== WHAT NEEDS TO BE DONE ==
Everything from the first line of the entries below through the line holding "2. Blog posts" must be printed exactly as written.

== RECORDED INFORMATION ==
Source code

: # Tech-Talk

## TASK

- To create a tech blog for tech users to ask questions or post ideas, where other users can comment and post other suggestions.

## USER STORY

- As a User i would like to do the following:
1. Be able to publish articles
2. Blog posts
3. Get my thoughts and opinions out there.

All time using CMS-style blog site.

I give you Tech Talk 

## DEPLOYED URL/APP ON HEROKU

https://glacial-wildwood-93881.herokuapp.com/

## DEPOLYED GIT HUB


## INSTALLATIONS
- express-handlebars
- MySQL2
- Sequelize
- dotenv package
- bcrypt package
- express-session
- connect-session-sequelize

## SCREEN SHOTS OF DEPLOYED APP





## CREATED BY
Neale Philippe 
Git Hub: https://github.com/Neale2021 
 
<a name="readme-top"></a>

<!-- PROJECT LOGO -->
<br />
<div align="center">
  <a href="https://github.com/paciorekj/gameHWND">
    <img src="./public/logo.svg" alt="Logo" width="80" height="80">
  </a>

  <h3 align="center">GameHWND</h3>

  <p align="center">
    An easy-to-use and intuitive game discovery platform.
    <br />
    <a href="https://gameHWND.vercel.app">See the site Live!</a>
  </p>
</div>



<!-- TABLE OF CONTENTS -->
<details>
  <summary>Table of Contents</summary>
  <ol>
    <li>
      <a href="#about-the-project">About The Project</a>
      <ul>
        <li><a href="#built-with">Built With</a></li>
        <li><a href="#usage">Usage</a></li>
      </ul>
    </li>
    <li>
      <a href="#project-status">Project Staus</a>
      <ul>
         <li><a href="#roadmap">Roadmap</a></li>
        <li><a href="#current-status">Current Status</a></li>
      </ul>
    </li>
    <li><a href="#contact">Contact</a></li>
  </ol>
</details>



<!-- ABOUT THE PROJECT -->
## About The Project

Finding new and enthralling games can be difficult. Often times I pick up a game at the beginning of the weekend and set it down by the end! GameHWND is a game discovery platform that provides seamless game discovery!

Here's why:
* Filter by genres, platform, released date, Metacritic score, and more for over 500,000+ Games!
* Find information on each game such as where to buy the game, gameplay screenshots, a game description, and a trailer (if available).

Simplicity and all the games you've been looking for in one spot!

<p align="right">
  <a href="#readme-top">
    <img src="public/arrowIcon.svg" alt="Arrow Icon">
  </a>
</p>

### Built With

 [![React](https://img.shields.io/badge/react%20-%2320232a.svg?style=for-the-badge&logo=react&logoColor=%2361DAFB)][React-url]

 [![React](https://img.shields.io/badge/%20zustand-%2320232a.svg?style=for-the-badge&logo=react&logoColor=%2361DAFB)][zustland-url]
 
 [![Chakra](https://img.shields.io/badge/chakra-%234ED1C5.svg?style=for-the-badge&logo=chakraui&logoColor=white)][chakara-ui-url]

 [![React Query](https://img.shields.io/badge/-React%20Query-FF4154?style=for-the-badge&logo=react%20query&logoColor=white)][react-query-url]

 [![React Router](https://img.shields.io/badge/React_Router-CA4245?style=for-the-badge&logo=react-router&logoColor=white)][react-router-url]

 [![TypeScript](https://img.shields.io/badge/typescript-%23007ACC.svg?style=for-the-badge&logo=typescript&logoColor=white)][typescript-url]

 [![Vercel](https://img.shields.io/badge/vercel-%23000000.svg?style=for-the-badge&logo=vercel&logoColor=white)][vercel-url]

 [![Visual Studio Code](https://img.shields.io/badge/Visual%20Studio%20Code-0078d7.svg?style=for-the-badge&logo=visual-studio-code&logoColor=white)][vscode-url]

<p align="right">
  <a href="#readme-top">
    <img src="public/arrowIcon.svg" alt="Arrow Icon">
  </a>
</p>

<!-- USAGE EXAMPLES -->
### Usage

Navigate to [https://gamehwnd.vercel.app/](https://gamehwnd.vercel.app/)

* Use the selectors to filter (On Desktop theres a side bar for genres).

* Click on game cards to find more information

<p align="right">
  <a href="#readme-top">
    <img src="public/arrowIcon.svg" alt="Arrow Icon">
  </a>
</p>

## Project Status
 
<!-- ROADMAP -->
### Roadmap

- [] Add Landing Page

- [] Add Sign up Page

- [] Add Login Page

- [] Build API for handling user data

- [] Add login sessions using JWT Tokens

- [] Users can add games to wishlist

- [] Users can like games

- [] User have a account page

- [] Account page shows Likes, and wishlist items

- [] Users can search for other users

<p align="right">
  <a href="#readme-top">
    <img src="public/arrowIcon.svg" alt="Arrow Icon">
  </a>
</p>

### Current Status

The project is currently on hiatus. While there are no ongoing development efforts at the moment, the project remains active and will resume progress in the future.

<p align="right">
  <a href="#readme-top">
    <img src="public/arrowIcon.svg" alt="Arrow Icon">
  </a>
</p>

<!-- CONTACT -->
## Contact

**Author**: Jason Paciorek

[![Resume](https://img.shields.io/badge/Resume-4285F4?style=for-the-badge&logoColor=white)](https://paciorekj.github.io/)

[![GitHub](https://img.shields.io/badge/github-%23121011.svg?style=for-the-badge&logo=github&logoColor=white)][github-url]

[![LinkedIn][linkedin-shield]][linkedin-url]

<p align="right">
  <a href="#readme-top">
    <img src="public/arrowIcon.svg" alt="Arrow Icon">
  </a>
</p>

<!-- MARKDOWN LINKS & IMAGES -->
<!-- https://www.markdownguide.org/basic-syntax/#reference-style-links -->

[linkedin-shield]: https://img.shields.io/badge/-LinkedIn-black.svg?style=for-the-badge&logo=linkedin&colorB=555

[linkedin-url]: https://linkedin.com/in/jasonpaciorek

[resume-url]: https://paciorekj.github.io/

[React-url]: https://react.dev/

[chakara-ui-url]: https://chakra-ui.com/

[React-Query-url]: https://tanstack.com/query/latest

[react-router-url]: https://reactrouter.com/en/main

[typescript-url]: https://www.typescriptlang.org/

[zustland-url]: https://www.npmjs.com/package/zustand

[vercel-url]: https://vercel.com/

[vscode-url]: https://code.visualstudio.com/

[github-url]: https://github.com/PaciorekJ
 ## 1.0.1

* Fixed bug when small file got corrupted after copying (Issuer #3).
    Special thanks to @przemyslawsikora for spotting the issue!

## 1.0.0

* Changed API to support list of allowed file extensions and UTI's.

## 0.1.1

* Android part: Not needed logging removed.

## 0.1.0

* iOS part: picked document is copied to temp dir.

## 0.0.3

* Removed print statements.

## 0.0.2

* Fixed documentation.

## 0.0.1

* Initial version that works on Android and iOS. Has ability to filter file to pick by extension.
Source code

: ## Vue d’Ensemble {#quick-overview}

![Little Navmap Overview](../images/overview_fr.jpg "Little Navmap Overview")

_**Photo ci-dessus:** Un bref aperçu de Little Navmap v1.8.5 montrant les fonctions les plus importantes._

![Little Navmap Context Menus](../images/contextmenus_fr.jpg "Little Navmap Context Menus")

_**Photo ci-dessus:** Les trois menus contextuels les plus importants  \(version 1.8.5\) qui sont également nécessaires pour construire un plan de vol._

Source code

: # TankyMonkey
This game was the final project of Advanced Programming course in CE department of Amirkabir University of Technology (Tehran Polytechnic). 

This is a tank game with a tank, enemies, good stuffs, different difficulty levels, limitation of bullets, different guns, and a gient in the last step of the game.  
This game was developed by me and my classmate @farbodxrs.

== SOLVED PROBLEM ==
Source code

: # Tech-Talk

## TASK

- To create a tech blog for tech users to ask questions or post ideas, where other users can comment and post other suggestions.

## USER STORY

- As a User i would like to do the following:
1. Be able to publish articles
2. Blog posts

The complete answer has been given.